Nothing in the entries below may be altered; print them as they stand.

*** Available records Section Begins ***

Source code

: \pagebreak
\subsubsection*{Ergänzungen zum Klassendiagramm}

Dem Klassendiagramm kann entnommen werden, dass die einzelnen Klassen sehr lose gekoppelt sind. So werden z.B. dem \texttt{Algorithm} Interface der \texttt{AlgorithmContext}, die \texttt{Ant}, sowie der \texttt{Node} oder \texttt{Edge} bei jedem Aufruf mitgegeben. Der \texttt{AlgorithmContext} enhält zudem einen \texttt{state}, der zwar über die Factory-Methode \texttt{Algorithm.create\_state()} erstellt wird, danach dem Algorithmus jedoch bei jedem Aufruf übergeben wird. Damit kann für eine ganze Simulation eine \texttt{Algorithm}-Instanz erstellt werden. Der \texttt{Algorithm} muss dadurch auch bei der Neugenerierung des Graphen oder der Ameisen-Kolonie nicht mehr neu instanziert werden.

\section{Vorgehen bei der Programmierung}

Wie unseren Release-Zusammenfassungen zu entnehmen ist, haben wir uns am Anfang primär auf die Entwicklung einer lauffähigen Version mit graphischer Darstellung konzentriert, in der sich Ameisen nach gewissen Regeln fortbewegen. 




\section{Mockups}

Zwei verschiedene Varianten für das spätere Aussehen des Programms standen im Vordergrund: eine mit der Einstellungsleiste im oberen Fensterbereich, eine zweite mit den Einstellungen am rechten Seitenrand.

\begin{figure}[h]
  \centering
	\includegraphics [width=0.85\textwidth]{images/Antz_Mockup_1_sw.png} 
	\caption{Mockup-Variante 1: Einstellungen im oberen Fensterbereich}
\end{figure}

*** Available records Section Ends ***

> **Task response**
Source code

: \pagebreak
\subsubsection*{Ergänzungen zum Klassendiagramm}

Dem Klassendiagramm kann entnommen werden, dass die einzelnen Klassen sehr lose gekoppelt sind. So werden z.B. dem \texttt{Algorithm} Interface der \texttt{AlgorithmContext}, die \texttt{Ant}, sowie der \texttt{Node} oder \texttt{Edge} bei jedem Aufruf mitgegeben. Der \texttt{AlgorithmContext} enhält zudem einen \texttt{state}, der zwar über die Factory-Methode \texttt{Algorithm.create\_state()} erstellt wird, danach dem Algorithmus jedoch bei jedem Aufruf übergeben wird. Damit kann für eine ganze Simulation eine \texttt{Algorithm}-Instanz erstellt werden. Der \texttt{Algorithm} muss dadurch auch bei der Neugenerierung des Graphen oder der Ameisen-Kolonie nicht mehr neu instanziert werden.

\section{Vorgehen bei der Programmierung}

Wie unseren Release-Zusammenfassungen zu entnehmen ist, haben wir uns am Anfang primär auf die Entwicklung einer lauffähigen Version mit graphischer Darstellung konzentriert, in der sich Ameisen nach gewissen Regeln fortbewegen. 




\section{Mockups}

Zwei verschiedene Varianten für das spätere Aussehen des Programms standen im Vordergrund: eine mit der Einstellungsleiste im oberen Fensterbereich, eine zweite mit den Einstellungen am rechten Seitenrand.

\begin{figure}[h]
  \centering
	\includegraphics [width=0.85\textwidth]{images/Antz_Mockup_1_sw.png} 
	\caption{Mockup-Variante 1: Einstellungen im oberen Fensterbereich}
\end{figure}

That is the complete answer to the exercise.